Raynaud’s disease is a disorder that causes decreased blood circulation, mainly in the fingers and toes.
When this happens, blood cannot reach the surface of the skin and the affected areas turn white and blue.
Blood represents family, that’s why we say that we all carry the same blood.
In addition, its circulation symbolizes the joy that runs through my body, the joy with which I live life.
Problems related to circulation affect, above all, pessimistic people, who always focus on the negative and worry excessively about everything.
If it affects my hands; I must take into account that these symbolically represent my father and, therefore, I must examine how my relationship with him is.
“The relationship with my father is cold.”
Likewise, they are related to the activity that I carry out, fundamentally, with work.
How do I feel at work?
Am I qualified to carry out the activity that I carry out? “I don’t feel capable of staying in that job”, “I’m doing poorly at my job”, “I’m unable to finish this project”, “I’m unable to get another job”. “I can’t be competent and bring things to fruition, to the end,”
Another cause that can cause this symptom is related to self-devaluation for not being able to touch, grab, hold someone with your hands.
“I want to retain the deceased”
In the same way, it can indicate that I feel distressed because I cannot return to my house (home, heart), due to work-related problems.
It can also warn me that I feel devalued because I am not recognized within my own family. “I am not good enough for my family to accept and love me”, “I feel like my family is like an iceberg”. “I perceive that my life is like “frozen”.
Am I afraid to express myself and take my place?
If it affects my toes, the cause may be related to my mother, her contact with her may feel cold.
As the feet, biologically, have the function of moving forward, of going to a place or not, I have to review my life in this sense,
“I feel that this place where I live is very cold and I have always wanted to leave.”
It can also be linked to a situation in which I feel that I have lost a territory (something that is mine), due to separation or death.
Have I broken up with a love relationship and am I still attached?

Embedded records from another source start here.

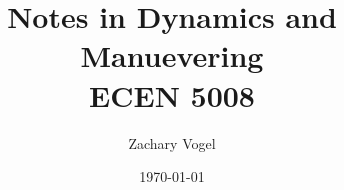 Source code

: \documentclass{article}
\author{Zachary Vogel}
\title{Notes in Dynamics and Manuevering\\ ECEN 5008}
\date{\today}
\begin{document}
\maketitle
\section{}
\end{document}
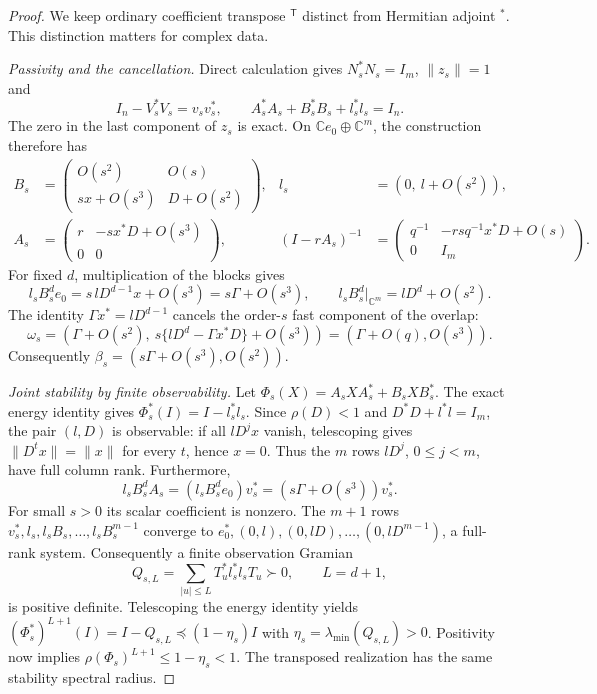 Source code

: \begin{proof}
We keep ordinary coefficient transpose ${}^{\mathsf T}$ distinct from
Hermitian adjoint ${}^*$.  This distinction matters for complex data.

\emph{Passivity and the cancellation.}
Direct calculation gives $N_s^*N_s=I_m$, $\|z_s\|=1$ and
\[
 I_n-V_s^*V_s=v_sv_s^*,\qquad
 A_s^*A_s+B_s^*B_s+l_s^*l_s=I_n.
\]
The zero in the last component of $z_s$ is exact.  On
$\mathbb Ce_0\oplus\mathbb C^m$, the construction therefore has
\begin{align}
 B_s&=\begin{pmatrix}O(s^2)&O(s)\\
                sx+O(s^3)&D+O(s^2)\end{pmatrix},&
 l_s&=(0,\ l+O(s^2)),\label{I:R:eq:v4-match-blocks}\\
 A_s&=\begin{pmatrix}r&-sx^*D+O(s^3)\\0&0\end{pmatrix},&
 (I-rA_s)^{-1}
 &=\begin{pmatrix}q^{-1}&-rsq^{-1}x^*D+O(s)\\0&I_m\end{pmatrix}.
 \label{I:R:eq:v4-match-resolvent}
\end{align}
For fixed $d$, multiplication of the blocks gives
\[
 l_sB_s^de_0=s\,lD^{d-1}x+O(s^3)=s\Gamma+O(s^3),\qquad
 l_sB_s^d|_{\mathbb C^m}=lD^d+O(s^2).
\]
The identity $\Gamma x^*=lD^{d-1}$ cancels the order-$s$ fast
component of the overlap:
\begin{equation}
 \omega_s=(\Gamma+O(s^2),\
 s\{lD^d-\Gamma x^*D\}+O(s^3))
          =(\Gamma+O(q),O(s^3)).
 \label{I:R:eq:v4-match-cancellation}
\end{equation}
Consequently $\beta_s=(s\Gamma+O(s^3),O(s^2))$.

\emph{Joint stability by finite observability.}
Let $\Phi_s(X)=A_sXA_s^*+B_sXB_s^*$. The exact energy identity gives
$\Phi_s^*(I)=I-l_s^*l_s$. Since $\rho(D)<1$ and
$D^*D+l^*l=I_m$, the pair $(l,D)$ is observable: if all $lD^jx$
vanish, telescoping gives $\|D^t x\|=\|x\|$ for every $t$, hence $x=0$.
Thus the $m$ rows $lD^j$, $0\le j<m$, have full column rank.
Furthermore,
\[
 l_sB_s^dA_s=(l_sB_s^de_0)v_s^*
           =(s\Gamma+O(s^3))v_s^*.
\]
For small $s>0$ its scalar coefficient is nonzero. The $m+1$ rows
$v_s^*,l_s,l_sB_s,\ldots,l_sB_s^{m-1}$ converge to
$e_0^*,(0,l),(0,lD),\ldots,(0,lD^{m-1})$, a full-rank system.
Consequently a finite observation Gramian
\[
 Q_{s,L}=\sum_{|u|\le L}T_u^*l_s^*l_sT_u\succ0,
 \qquad L=d+1,
\]
is positive definite. Telescoping the energy identity yields
$(\Phi_s^*)^{L+1}(I)=I-Q_{s,L}\preceq(1-\eta_s)I$ with
$\eta_s=\lambda_{\min}(Q_{s,L})>0$. Positivity now implies
$\rho(\Phi_s)^{L+1}\le1-\eta_s<1$.
The transposed realization has the same stability spectral radius.


\end{proof}
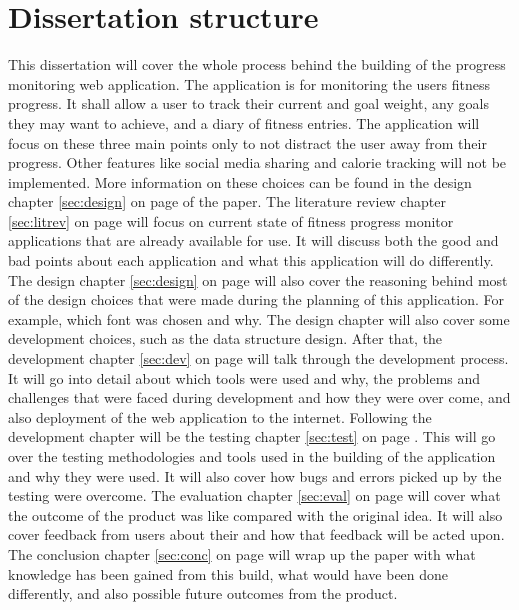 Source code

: \section{Dissertation structure}
This dissertation will cover the whole process behind the building of the progress monitoring web application. The application is for monitoring the users fitness progress. It shall allow a user to track their current and goal weight, any goals they may want to achieve, and a diary of fitness entries. The application will focus on these three main points only to not distract the user away from their progress. Other features like social media sharing and calorie tracking will not be implemented. More information on these choices can be found in the design chapter \ref{sec:design} on page \pageref{sec:design} of the paper. The literature review chapter \ref{sec:litrev} on page \pageref{sec:litrev} will focus on current state of fitness progress monitor applications that are already available for use. It will discuss both the good and bad points about each application and what this application will do differently. The design chapter \ref{sec:design} on page \pageref{sec:design} will also cover the reasoning behind most of the design choices that were made during the planning of this application. For example, which font was chosen and why. The design chapter will also cover some development choices, such as the data structure design. After that, the development chapter \ref{sec:dev} on page \pageref{sec:dev} will talk through the development process. It will go into detail about which tools were used and why, the problems and challenges that were faced during development and how they were over come, and also deployment of the web application to the internet. Following the development chapter will be the testing chapter \ref{sec:test} on page \pageref{sec:test}. This will go over the testing methodologies and tools used in the building of the application and why they were used. It will also cover how bugs and errors picked up by the testing were overcome. The evaluation chapter \ref{sec:eval} on page \pageref{sec:eval} will cover what the outcome of the product was like compared with the original idea. It will also cover feedback from users about their and how that feedback will be acted upon. The conclusion chapter \ref{sec:conc} on page \pageref{sec:conc} will wrap up the paper with what knowledge has been gained from this build, what would have been done differently, and also possible future outcomes from the product.\\

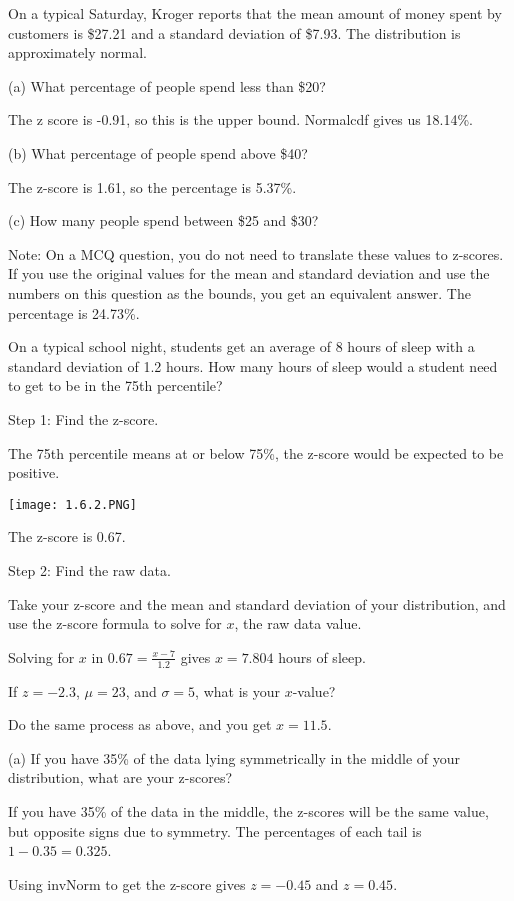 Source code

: \documentclass[../stats.tex]{subfiles}
\begin{document}
\begin{example}
    On a typical Saturday, Kroger reports that the mean amount of money spent by customers is \$27.21 and a standard deviation of \$7.93. The distribution is approximately normal.

    (a) What percentage of people spend less than \$20?

    The z score is -0.91, so this is the upper bound. Normalcdf gives us 18.14\%.

    (b) What percentage of people spend above \$40?

    The z-score is 1.61, so the percentage is 5.37\%.

    (c) How many people spend between \$25 and \$30?

    Note: On a MCQ question, you do not need to translate these values to z-scores. If you use the original values for the mean and standard deviation and use the numbers on this question as the bounds, you get an equivalent answer. The percentage is 24.73\%.
\end{example}

\begin{example}
    On a typical school night, students get an average of 8 hours of sleep with a standard deviation of 1.2 hours. How many hours of sleep would a student need to get to be in the 75th percentile?

    Step 1: Find the z-score.

    The 75th percentile means at or below 75\%, the z-score would be expected to be positive.
    \begin{center}
        \texttt{[image: 1.6.2.PNG]}
    \end{center}
    The z-score is 0.67.

    Step 2: Find the raw data.

    Take your z-score and the mean and standard deviation of your distribution, and use the z-score formula to solve for $x$, the raw data value.

    Solving for $x$ in $0.67=\frac{x-7}{1.2}$ gives $x=7.804$ hours of sleep.
\end{example}

\begin{example}
    If $z=-2.3$, $\mu=23$, and $\sigma = 5$, what is your $x$-value?

    Do the same process as above, and you get $x=11.5$.
\end{example}

\begin{example}
    (a) If you have 35\% of the data lying symmetrically in the middle of your distribution, what are your z-scores?

    If you have 35\% of the data in the middle, the z-scores will be the same value, but opposite signs due to symmetry. The percentages of each tail is $1-0.35=0.325$.

    Using invNorm to get the z-score gives $z=-0.45$ and $z=0.45$.
\end{example}
\end{document}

Am I experiencing a strong rejection?
Likewise, it can correspond to experiences where the cold was very present.
There could have been someone who died in the snow, on the ice and I couldn’t help him.
It can also affect me if I work in a funeral home or somewhere where there is ice or it is very cold and I can’t stand it.
If we do not find ourselves identified with the previous conflicts, we have to search our family tree, in case there is a similar story that we have inherited from an ancestor.
In the same way, we must review the Meaning Project with which we were conceived and gestated and analyze if it was not our parents who lived these stories and have programmed us.